§ **DIRECTIONS FOR THIS TASK**
Output the lines of the records exactly, from the first through the one containing "Here's a snapshot". Omit all pictures.

##### DATA FOR PROCESSING

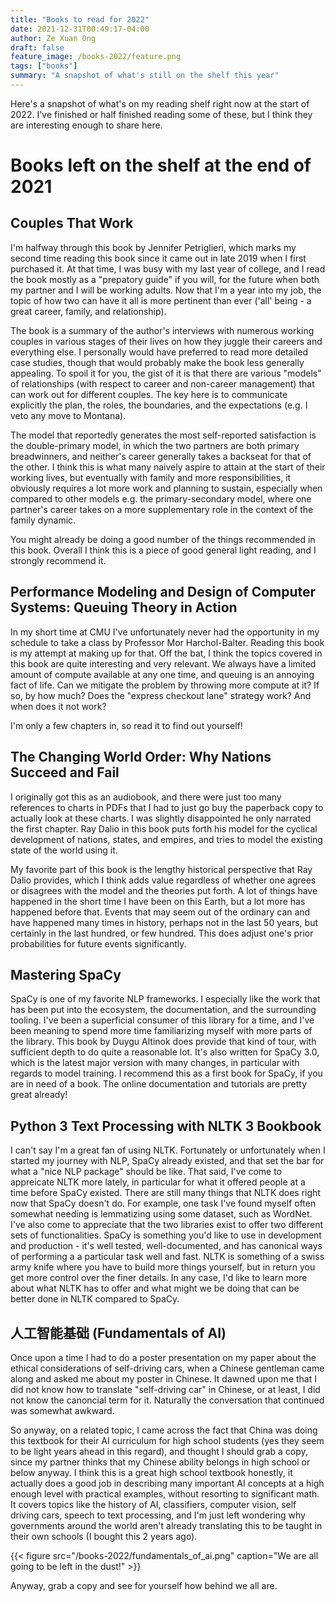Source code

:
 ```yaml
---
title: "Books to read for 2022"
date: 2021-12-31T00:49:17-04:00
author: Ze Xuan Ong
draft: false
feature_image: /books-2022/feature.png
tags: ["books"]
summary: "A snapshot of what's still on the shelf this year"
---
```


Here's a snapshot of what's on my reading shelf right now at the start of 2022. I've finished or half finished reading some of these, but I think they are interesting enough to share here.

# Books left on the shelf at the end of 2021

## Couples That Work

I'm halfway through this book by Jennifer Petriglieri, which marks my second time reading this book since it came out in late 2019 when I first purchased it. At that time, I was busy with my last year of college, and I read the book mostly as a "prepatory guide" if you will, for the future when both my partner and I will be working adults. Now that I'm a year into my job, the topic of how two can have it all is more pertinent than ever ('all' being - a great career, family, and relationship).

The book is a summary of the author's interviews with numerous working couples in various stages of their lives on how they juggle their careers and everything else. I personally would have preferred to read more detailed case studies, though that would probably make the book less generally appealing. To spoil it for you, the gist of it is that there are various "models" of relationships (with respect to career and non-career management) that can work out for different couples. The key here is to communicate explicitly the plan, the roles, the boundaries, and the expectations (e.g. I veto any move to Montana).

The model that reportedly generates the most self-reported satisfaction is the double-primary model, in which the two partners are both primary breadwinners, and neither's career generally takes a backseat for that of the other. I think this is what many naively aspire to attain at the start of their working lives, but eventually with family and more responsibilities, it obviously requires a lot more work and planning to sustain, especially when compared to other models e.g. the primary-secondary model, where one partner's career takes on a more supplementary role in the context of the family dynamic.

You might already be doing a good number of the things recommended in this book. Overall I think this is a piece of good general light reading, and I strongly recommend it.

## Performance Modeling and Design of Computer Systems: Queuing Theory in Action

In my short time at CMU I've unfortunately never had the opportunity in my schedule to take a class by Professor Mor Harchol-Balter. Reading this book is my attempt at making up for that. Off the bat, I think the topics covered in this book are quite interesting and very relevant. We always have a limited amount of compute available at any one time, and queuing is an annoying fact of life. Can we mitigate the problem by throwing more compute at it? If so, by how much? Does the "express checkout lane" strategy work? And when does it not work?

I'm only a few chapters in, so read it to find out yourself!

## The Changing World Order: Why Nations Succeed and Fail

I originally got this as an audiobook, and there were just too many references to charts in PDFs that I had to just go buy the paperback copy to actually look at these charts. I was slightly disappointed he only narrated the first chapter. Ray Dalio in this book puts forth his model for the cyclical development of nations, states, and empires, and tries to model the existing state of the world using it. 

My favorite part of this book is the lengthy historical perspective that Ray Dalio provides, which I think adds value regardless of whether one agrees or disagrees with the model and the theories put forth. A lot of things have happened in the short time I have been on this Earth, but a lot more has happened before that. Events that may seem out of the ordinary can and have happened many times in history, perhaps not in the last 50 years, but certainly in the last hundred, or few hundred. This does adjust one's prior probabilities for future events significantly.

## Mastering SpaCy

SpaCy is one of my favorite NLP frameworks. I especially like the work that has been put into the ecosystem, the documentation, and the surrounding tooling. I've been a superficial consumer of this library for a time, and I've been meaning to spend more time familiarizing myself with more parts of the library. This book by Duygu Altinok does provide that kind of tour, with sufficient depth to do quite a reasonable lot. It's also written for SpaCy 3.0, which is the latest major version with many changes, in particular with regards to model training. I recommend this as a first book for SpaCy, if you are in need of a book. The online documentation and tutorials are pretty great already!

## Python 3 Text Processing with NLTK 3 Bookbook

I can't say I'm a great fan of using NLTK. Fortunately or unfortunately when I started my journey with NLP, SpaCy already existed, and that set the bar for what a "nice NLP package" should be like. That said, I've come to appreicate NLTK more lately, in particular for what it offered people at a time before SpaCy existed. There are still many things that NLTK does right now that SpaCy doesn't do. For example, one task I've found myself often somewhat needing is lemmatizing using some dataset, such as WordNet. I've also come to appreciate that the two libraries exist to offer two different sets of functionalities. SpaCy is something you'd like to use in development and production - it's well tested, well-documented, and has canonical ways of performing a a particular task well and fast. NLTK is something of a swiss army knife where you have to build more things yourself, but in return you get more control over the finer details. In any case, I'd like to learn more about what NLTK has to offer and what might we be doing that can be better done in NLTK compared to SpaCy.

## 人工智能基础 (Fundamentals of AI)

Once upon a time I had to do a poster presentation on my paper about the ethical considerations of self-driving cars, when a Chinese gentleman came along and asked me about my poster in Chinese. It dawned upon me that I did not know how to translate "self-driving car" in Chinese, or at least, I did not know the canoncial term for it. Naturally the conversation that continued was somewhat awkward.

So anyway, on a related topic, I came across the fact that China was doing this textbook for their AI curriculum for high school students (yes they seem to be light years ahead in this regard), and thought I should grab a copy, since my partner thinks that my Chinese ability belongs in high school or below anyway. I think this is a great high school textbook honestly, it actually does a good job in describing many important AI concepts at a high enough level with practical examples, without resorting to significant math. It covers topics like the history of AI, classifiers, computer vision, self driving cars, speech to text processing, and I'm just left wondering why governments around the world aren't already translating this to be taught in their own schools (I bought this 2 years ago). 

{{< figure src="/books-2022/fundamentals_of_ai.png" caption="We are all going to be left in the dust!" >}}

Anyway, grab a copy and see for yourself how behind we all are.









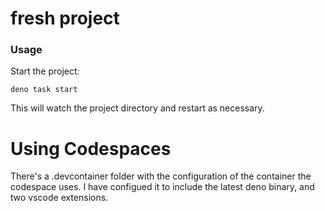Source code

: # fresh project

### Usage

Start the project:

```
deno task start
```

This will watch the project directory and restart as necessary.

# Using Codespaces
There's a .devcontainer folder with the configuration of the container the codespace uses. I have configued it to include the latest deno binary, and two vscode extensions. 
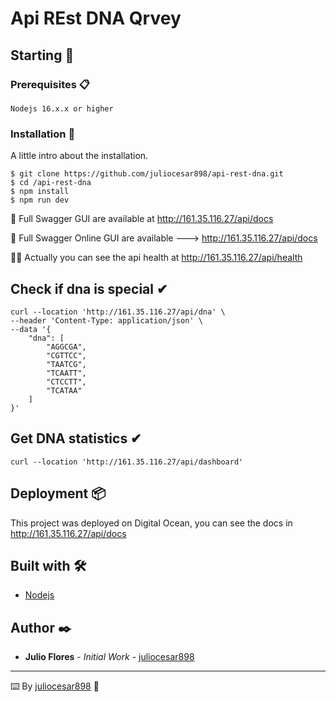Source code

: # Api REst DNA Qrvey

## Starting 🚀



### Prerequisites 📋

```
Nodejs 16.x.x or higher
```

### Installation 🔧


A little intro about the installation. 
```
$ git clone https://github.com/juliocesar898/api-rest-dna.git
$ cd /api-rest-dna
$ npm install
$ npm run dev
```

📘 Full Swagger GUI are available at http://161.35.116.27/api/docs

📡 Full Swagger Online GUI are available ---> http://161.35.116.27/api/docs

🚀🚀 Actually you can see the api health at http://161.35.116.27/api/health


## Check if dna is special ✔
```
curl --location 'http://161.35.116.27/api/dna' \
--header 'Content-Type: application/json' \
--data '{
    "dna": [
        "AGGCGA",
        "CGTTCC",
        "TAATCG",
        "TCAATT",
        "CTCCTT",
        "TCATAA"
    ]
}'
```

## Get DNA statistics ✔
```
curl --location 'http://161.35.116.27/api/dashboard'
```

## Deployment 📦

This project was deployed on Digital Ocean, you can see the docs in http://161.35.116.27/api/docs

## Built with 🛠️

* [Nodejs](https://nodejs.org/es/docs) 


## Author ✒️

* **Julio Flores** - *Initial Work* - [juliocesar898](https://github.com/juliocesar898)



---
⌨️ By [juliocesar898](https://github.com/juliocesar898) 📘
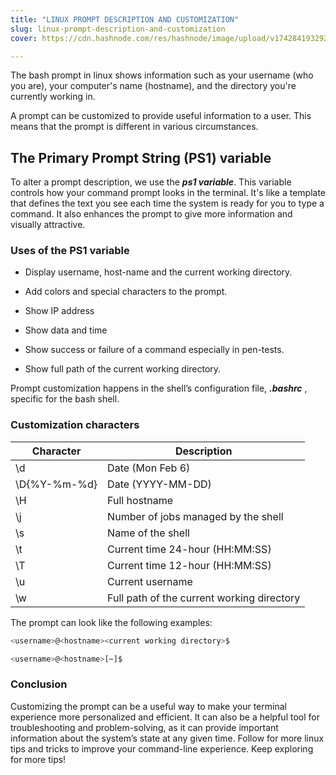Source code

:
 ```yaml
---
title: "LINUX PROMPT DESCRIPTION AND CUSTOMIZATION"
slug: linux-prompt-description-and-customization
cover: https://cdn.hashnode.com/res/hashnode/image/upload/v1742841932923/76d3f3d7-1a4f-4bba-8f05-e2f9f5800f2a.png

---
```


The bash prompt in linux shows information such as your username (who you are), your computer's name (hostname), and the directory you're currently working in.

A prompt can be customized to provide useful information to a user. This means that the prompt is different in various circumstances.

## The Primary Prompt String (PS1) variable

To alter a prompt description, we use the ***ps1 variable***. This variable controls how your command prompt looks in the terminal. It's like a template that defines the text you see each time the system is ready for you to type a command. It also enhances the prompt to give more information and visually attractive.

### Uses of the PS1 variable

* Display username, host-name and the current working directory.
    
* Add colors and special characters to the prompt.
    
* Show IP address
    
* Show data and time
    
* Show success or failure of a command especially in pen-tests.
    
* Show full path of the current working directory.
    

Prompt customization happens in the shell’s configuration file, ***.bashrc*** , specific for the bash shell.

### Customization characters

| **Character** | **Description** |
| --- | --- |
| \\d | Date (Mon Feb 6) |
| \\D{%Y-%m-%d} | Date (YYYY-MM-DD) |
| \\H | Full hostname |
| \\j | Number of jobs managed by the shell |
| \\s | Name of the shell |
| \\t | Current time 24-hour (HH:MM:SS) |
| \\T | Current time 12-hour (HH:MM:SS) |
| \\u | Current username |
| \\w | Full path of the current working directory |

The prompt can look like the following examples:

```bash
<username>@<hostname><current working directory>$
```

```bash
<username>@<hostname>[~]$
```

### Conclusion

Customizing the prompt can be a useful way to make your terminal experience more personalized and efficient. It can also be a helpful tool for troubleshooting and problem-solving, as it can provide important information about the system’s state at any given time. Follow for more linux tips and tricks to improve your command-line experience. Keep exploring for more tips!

##########

§ **ANSWER TO THIS EXERCISE**
Source code

:
 ```yaml
---
title: "Books to read for 2022"
date: 2021-12-31T00:49:17-04:00
author: Ze Xuan Ong
draft: false
feature_image: /books-2022/feature.png
tags: ["books"]
summary: "A snapshot of what's still on the shelf this year"
---
```


Here's a snapshot of what's on my reading shelf right now at the start of 2022. I've finished or half finished reading some of these, but I think they are interesting enough to share here.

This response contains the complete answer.